Interest accrues on a daily basis on the outstanding loan amount at an interest rate of 11% per annum and is payable quarterly commencing on the earlier of the quarter following first production or on April 2021 and  is secured against an unencumbered 25% interest in the Wressle Project (PEDL180, and PEDL182), including the Wressle development project and associated infrastructure.

It is clear that Egdon are fighting on a number of fronts and have found themselves needing some financial help from partner UJO who have obliged, a no-brainer given the common asset base. I see no reason to panic about EDR as they have plenty in the locker but it won’t go unnoticed that it is they who have had to go cap in hand to the now much bigger UJO…

Union Jack Oil

Union Jack, as 40% economic interest holder in Wressle has also announced the above details from operator Egdon, a delay but modest and entirely manageable.

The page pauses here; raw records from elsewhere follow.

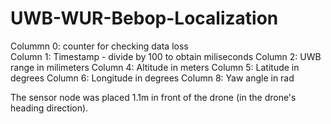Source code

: # UWB-WUR-Bebop-Localization

Colummn 0: counter for checking data loss \
Column 1: Timestamp - divide by 100 to obtain miliseconds
Column 2: UWB range in milimeters
Column 4: Altitude in meters
Column 5: Latitude in degrees
Column 6: Longitude in degrees
Column 8: Yaw angle in rad

The sensor node was placed 1.1m in front of the drone (in the drone's heading direction).

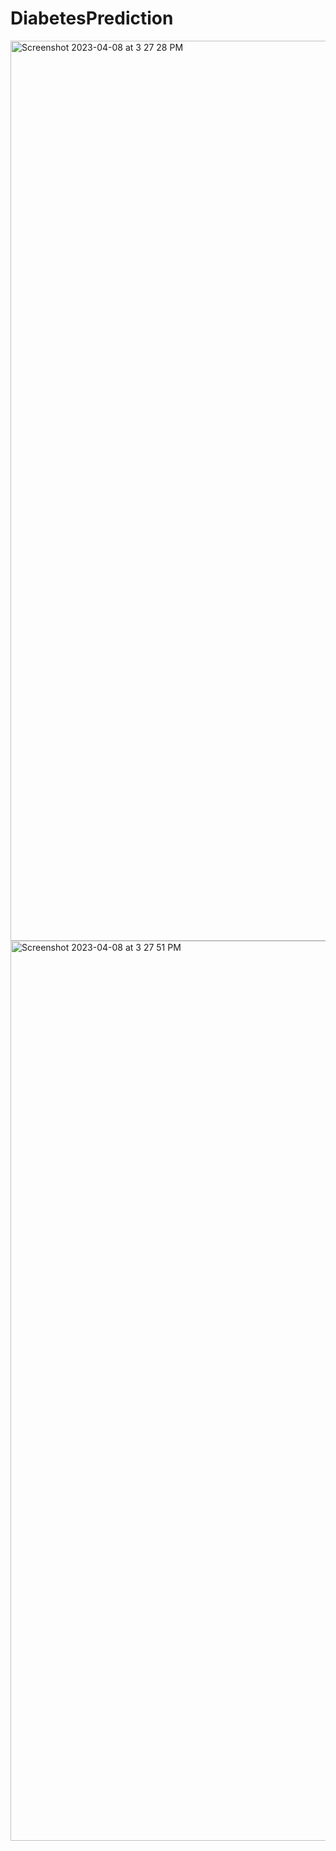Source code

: # DiabetesPrediction
<img width="1440" alt="Screenshot 2023-04-08 at 3 27 28 PM" src="https://user-images.githubusercontent.com/71868334/230715264-e4fc28b8-bc21-4b71-b9fc-39ae8df94cd7.png">

<img width="1440" alt="Screenshot 2023-04-08 at 3 27 51 PM" src="https://user-images.githubusercontent.com/71868334/230715268-0357d4a6-5758-41d2-bf06-2ec32f89bcbd.png">


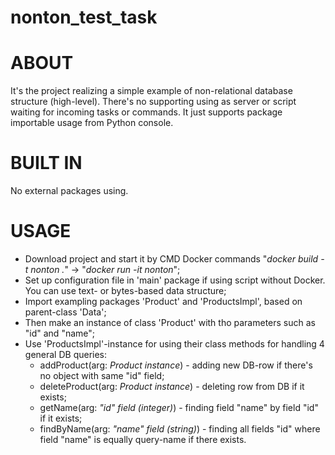 # nonton_test_task 

# ABOUT
It's the project realizing a simple example of non-relational database structure (high-level).
There's no supporting using as server or script waiting for incoming tasks or commands.
It just supports package importable usage from Python console.

# BUILT IN
No external packages using.

# USAGE
- Download project and start it by CMD Docker commands "*docker build -t nonton .*" -> "*docker run -it nonton*";
- Set up configuration file in 'main' package if using script without Docker. You can use text- or bytes-based data structure;
- Import exampling packages 'Product' and 'ProductsImpl', based on parent-class 'Data';
- Then make an instance of class 'Product' with tho parameters such as "id" and "name";
- Use 'ProductsImpl'-instance for using their class methods for handling 4 general DB queries:
    - addProduct(arg: _Product instance_) - adding new DB-row if there's no object with same "id" field;
    - deleteProduct(arg: _Product instance_) - deleting row from DB if it exists;
    - getName(arg: _"id" field (integer)_) - finding field "name" by field "id" if it exists;
    - findByName(arg: _"name" field (string)_) - finding all fields "id" where field "name" is equally query-name if there exists.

The second part of the EDR statement concerns a £1m loan that they have received from Union Jack which will help bring Wressle to first oil next quarter. Union Jack are no fools and are definitely not a charity, they know what they are doing and the boot is now definitely on the other foot.

In another development today UJO announce that  ‘Mr Joseph O`Farrell, Executive Director,  today purchased 19,300,000 ordinary shares of 0.025p each in Union Jack (“Ordinary Shares”) at a price of 0.130p each. David Bramhill, Executive Chairman, also today purchased 19,400,000 Ordinary Shares at a price of 0.129p each’.

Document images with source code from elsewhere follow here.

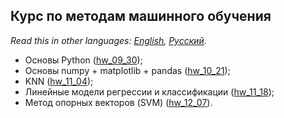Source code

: ## Курс по методам машинного обучения

*Read this in other languages: [English](README.md), [Русский](README.ru.md).*

- Основы Python ([hw_09_30](./hw_09_30));
- Основы numpy + matplotlib + pandas ([hw_10_21](./hw_10_21));
- KNN ([hw_11_04](./hw_11_04));
- Линейные модели регрессии и классификации ([hw_11_18](./hw_11_18));
- Метод опорных векторов (SVM) ([hw_12_07](./hw_12_07)).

Directors buying shares for cash is always a good sign and this is no exception, whilst helping out Egdon and following recent raises showing confidence in the company they are also exuding faith in the current drilling at West Newton.

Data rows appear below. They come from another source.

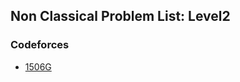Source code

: ## Non Classical Problem List: Level2


### Codeforces
- [1506G](greedy/non_classical/l2-cf-1506G)


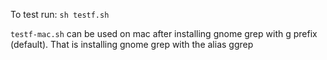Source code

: To test run: 
`sh testf.sh`

`testf-mac.sh` can be used on mac after installing gnome grep with g prefix (default). That is installing gnome grep with the alias ggrep
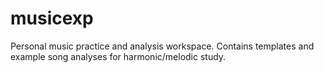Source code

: # musicexp

Personal music practice and analysis workspace. Contains templates and example song analyses for harmonic/melodic study.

Given so much interesting corporate and financial activity in recent months I am growing increasingly confident in Union Jack with its well funded portfolio of assets that should provide substantial returns in the short and medium term.

President Energy

President announces the workover and testing of the shallow Centenario interval in the old shut-in well, LB-1 was a follow-on from the successful newly drilled well LB-1001 where gas freely and continuously flowed to surface in commercial quantities during test at choke sizes ranging from 4mm to 16mm.

This provides the potential to materially increase production by performing artificial stimulation and represents the first time any hydrocarbons have been tested and flowed by President from this previously undrained Centenario interval within its concession areas.

The commercial production of the shallow Centenario opens up the potential to cost effectively drill this prevalent shallow interval elsewhere in the Company’s licences and Centenario formation will make a positive addition to President’s end of year reserves (no reserves of any category currently booked for the formation) and the well will be placed on production before the year end.

Peter Levine, Chairman, commented,
“This is an encouraging result, whilst in the context of our growing Group production, the expected pre-year end initial production can be said to be more incremental than material, the testing success has a potential impact of somewhat greater significance.
“Taking into account the now proven producibility of the reservoir, the shallow depth thereby meaning modest costs for drilling new wells, the potential to materially upscale production levels by artificial stimulation and in particular the prevalence of this Centenario interval over areas in our Concessions, it is a potentially new play opener in at least Las Bases and perhaps others of our Rio Negro fields.

“Accordingly, this result following on from the two successful drilled wells in the last two months, demonstrates the continued potential for organic growth in our onshore short cycle, high return conventional oil and gas assets as well as the maturing capability of our teams in handling multiple work streams simultaneously.

“Step by step may seem a trite expression but it underlines the clear and obvious positive rate of climb that President is achieving in its business.”

President continues to develop its excellent acreage in Argentina and this is no exception. At some stage the market must take into account the significant drilling success from President and how much that must feed through to the market valuation.